> **Assignment**:
In the entries below, every line with the string "Then" is to be reported.
(Beginning of Material for the task)
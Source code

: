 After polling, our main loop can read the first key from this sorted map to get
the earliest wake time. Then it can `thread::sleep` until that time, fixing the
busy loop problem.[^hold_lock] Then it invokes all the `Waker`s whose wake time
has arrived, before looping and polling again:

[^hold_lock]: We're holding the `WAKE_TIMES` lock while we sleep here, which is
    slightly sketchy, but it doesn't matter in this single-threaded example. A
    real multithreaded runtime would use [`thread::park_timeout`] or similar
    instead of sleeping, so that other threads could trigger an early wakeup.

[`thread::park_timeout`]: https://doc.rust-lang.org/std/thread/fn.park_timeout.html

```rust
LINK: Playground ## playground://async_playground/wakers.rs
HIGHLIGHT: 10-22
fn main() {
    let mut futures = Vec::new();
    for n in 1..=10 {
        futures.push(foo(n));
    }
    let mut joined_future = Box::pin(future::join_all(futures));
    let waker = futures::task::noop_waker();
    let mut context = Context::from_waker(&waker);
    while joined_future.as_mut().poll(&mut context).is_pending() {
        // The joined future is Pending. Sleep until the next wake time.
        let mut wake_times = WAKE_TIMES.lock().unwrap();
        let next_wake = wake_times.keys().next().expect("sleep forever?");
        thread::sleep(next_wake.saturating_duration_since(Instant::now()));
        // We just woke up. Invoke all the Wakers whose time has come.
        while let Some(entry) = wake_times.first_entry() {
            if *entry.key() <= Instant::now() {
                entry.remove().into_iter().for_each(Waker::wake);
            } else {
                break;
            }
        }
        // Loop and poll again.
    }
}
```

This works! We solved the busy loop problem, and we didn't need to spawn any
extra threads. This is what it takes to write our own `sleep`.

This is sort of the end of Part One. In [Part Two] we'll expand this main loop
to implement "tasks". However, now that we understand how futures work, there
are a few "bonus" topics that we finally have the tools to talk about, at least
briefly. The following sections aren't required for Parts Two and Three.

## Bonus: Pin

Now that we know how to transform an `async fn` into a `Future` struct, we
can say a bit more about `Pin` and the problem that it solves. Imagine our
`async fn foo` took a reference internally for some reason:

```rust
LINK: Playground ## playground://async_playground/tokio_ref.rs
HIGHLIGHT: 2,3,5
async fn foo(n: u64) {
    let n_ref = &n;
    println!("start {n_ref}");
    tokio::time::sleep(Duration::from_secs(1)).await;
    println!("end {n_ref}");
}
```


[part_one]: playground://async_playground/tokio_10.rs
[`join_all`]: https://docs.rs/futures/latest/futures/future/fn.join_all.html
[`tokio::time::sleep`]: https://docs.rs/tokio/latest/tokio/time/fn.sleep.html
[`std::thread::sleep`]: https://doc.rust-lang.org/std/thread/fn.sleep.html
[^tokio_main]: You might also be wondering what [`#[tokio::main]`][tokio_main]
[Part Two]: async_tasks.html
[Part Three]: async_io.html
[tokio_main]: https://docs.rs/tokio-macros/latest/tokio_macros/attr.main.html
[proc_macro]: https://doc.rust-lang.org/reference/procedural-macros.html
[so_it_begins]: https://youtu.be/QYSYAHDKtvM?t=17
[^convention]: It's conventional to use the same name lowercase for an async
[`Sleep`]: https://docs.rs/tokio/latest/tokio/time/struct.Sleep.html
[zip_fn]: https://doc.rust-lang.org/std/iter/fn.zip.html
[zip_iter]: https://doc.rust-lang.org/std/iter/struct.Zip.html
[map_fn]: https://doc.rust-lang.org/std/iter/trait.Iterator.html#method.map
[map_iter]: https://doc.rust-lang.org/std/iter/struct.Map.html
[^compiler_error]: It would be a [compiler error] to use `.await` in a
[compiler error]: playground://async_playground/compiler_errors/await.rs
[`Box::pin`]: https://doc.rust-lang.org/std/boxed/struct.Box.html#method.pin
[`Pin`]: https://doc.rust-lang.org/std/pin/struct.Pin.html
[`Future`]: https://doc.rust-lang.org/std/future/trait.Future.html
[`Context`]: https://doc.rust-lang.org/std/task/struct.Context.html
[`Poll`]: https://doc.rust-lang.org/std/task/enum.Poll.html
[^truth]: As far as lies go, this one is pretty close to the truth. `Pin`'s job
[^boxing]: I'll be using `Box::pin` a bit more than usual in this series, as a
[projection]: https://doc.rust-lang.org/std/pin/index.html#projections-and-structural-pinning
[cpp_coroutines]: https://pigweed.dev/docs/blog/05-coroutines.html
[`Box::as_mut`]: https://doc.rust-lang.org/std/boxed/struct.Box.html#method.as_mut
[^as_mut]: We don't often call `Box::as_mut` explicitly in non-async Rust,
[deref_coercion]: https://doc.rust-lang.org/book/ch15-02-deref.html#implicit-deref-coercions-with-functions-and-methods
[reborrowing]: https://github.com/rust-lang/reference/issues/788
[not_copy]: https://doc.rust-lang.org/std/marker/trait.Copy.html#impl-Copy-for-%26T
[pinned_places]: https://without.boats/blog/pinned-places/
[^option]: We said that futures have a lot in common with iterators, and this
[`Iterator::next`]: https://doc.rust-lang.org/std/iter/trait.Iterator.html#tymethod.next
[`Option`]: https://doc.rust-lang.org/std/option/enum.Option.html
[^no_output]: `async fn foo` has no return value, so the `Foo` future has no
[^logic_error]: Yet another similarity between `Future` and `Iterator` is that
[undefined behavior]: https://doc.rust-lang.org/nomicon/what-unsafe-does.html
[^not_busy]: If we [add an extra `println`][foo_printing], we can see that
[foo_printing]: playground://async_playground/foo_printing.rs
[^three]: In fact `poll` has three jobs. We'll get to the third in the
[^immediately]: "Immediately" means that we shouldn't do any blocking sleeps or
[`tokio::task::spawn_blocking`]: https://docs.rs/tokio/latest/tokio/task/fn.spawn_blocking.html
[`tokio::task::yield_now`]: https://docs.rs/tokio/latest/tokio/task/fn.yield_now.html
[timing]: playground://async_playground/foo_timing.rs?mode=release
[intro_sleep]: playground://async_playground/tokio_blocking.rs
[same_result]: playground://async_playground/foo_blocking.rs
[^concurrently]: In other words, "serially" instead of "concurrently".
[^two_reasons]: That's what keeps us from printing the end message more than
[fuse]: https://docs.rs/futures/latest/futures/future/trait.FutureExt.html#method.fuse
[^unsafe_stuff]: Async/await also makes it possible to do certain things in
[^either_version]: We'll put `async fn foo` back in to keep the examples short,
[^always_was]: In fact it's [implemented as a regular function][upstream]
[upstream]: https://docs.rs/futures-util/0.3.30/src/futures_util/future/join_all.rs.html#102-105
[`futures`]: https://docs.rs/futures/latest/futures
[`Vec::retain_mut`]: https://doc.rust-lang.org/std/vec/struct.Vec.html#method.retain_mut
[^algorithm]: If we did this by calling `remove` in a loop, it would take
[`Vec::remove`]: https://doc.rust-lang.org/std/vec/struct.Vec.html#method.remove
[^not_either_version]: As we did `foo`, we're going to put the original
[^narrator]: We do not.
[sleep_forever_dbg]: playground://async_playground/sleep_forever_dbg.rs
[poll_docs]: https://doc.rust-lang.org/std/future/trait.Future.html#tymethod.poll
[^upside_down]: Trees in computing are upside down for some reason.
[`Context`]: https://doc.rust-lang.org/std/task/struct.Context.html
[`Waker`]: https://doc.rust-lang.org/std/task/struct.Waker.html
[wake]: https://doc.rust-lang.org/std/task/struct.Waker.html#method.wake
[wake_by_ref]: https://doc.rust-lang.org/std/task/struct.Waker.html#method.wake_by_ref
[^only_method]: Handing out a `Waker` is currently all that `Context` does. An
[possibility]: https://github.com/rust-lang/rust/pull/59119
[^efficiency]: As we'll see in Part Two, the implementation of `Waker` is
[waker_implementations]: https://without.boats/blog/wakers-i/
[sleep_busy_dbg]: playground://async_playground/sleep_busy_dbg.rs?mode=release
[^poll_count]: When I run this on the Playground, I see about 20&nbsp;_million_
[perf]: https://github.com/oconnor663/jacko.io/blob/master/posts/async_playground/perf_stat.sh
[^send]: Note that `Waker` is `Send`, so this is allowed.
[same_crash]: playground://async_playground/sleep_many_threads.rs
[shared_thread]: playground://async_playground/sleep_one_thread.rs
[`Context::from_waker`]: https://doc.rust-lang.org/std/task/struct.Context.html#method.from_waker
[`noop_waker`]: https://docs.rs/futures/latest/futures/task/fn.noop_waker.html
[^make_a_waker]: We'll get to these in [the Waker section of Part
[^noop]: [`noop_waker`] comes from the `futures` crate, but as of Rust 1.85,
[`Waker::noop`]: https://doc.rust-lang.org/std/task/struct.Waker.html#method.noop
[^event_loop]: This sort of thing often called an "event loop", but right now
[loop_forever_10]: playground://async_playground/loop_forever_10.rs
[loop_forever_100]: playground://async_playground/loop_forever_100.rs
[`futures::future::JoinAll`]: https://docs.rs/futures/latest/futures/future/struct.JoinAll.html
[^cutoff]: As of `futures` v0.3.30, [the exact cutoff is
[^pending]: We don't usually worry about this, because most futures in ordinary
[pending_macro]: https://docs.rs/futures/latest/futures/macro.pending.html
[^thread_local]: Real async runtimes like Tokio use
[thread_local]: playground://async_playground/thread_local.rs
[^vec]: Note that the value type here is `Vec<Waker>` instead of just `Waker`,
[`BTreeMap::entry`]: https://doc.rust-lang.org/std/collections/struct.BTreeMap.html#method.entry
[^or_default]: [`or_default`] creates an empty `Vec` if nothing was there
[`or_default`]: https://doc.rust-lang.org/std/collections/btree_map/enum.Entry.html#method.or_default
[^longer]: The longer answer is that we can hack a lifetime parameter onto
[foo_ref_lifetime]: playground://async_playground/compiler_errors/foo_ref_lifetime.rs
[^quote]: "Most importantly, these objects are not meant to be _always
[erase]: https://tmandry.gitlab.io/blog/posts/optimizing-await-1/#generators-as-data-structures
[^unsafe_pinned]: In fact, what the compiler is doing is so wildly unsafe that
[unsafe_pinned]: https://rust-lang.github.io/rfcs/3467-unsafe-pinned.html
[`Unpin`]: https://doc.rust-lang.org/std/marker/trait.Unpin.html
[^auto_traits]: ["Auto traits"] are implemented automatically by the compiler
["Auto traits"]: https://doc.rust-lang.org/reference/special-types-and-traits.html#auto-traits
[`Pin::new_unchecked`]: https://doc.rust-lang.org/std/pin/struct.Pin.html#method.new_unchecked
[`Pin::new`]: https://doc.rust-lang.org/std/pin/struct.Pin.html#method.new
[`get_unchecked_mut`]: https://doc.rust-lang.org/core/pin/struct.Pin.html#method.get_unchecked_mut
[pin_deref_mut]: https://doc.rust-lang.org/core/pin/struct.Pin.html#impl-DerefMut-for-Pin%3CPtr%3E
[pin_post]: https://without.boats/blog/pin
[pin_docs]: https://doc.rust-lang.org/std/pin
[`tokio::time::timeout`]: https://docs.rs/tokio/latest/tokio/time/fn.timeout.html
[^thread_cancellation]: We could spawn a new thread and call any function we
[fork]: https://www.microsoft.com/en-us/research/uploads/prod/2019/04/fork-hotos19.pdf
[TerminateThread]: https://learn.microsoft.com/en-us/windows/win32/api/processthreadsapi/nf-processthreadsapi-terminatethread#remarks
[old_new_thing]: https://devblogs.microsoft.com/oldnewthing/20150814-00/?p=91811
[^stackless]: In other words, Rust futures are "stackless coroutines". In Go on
(End of Material for the task)
> **Response to this task**:
the earliest wake time. Then it can `thread::sleep` until that time, fixing the
busy loop problem.[^hold_lock] Then it invokes all the `Waker`s whose wake time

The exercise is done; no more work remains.